Exercise description: Your reply should be made up of every line in the records below that holds the string "checkout".

Given information:
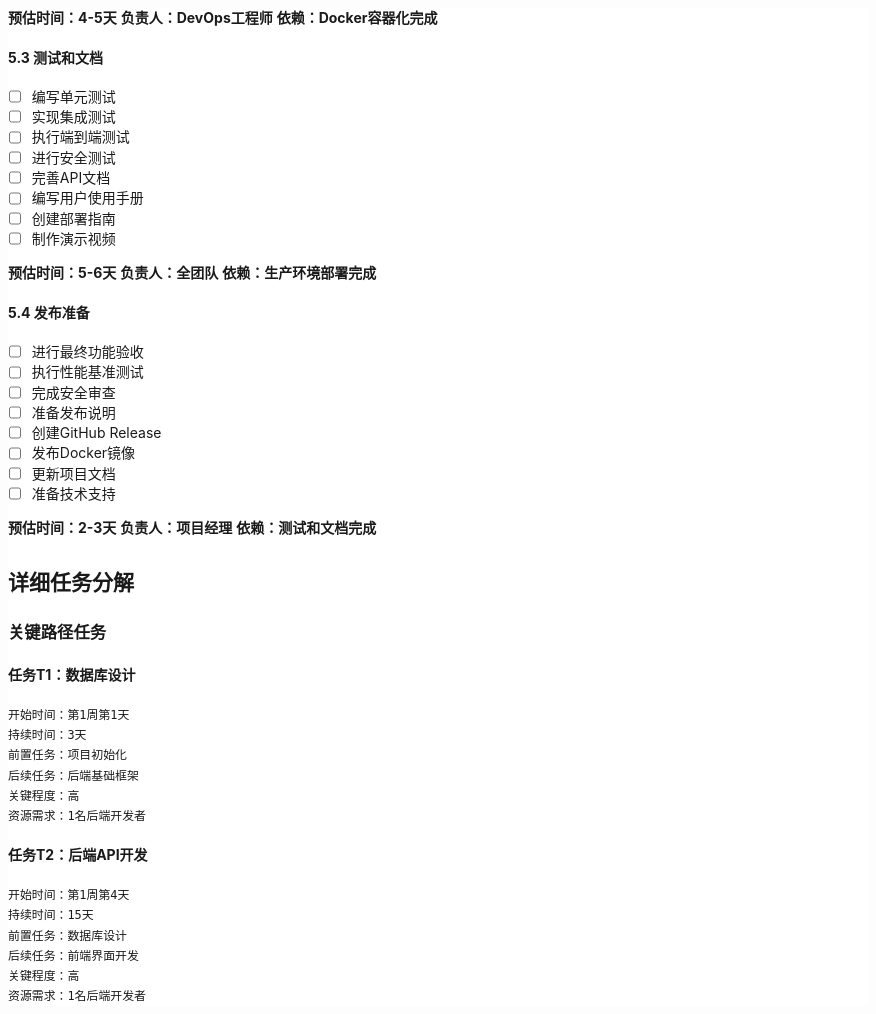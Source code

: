 **预估时间：4-5天**
**负责人：DevOps工程师**
**依赖：Docker容器化完成**

#### 5.3 测试和文档
- [ ] 编写单元测试
- [ ] 实现集成测试
- [ ] 执行端到端测试
- [ ] 进行安全测试
- [ ] 完善API文档
- [ ] 编写用户使用手册
- [ ] 创建部署指南
- [ ] 制作演示视频

**预估时间：5-6天**
**负责人：全团队**
**依赖：生产环境部署完成**

#### 5.4 发布准备
- [ ] 进行最终功能验收
- [ ] 执行性能基准测试
- [ ] 完成安全审查
- [ ] 准备发布说明
- [ ] 创建GitHub Release
- [ ] 发布Docker镜像
- [ ] 更新项目文档
- [ ] 准备技术支持

**预估时间：2-3天**
**负责人：项目经理**
**依赖：测试和文档完成**

## 详细任务分解

### 关键路径任务

#### 任务T1：数据库设计
```
开始时间：第1周第1天
持续时间：3天
前置任务：项目初始化
后续任务：后端基础框架
关键程度：高
资源需求：1名后端开发者
```

#### 任务T2：后端API开发
```
开始时间：第1周第4天
持续时间：15天
前置任务：数据库设计
后续任务：前端界面开发
关键程度：高
资源需求：1名后端开发者
```
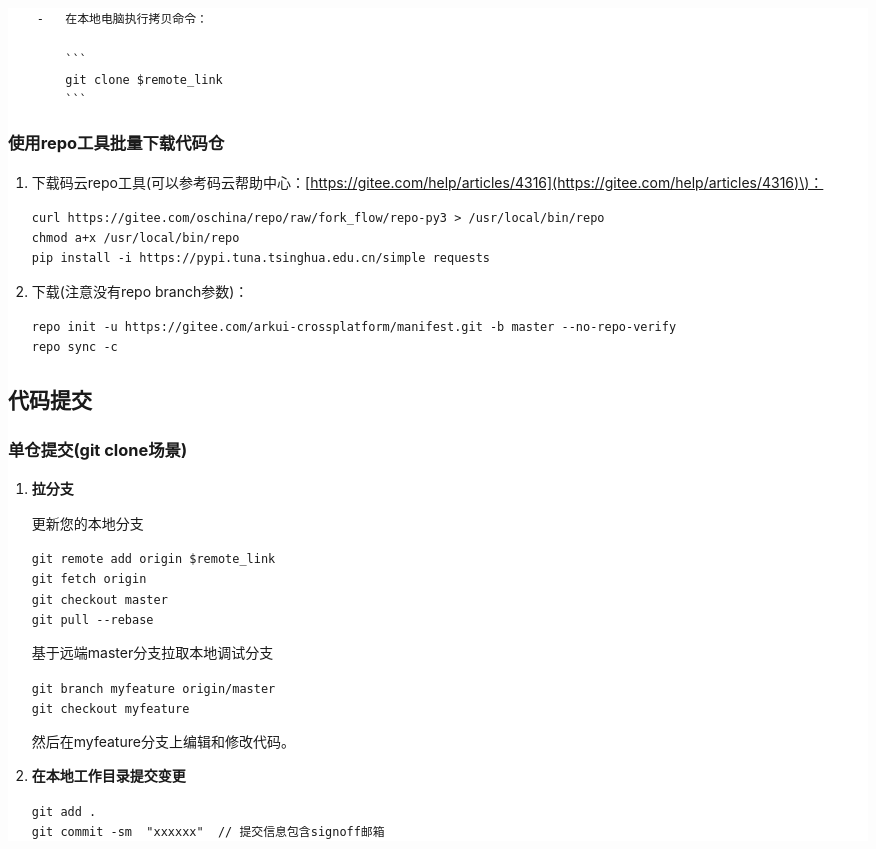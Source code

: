         -   在本地电脑执行拷贝命令：
        
            ```
            git clone $remote_link
            ```




### 使用repo工具批量下载代码仓

1.  下载码云repo工具\(可以参考码云帮助中心：[https://gitee.com/help/articles/4316](https://gitee.com/help/articles/4316)\)：

    ```
    curl https://gitee.com/oschina/repo/raw/fork_flow/repo-py3 > /usr/local/bin/repo
    chmod a+x /usr/local/bin/repo
    pip install -i https://pypi.tuna.tsinghua.edu.cn/simple requests
    ```

2.  下载\(注意没有repo branch参数\)：

    ```
    repo init -u https://gitee.com/arkui-crossplatform/manifest.git -b master --no-repo-verify
    repo sync -c
    ```


## 代码提交

### 单仓提交\(git clone场景\)

1.  **拉分支**

    更新您的本地分支

    ```
    git remote add origin $remote_link
    git fetch origin
    git checkout master  
    git pull --rebase 
    ```

    基于远端master分支拉取本地调试分支

    ```
    git branch myfeature origin/master
    git checkout myfeature  
    ```

    然后在myfeature分支上编辑和修改代码。

2. **在本地工作目录提交变更**

   ```
   git add .
   git commit -sm  "xxxxxx"  // 提交信息包含signoff邮箱
   ```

Response for this exercise:
    git checkout master  
    git checkout myfeature  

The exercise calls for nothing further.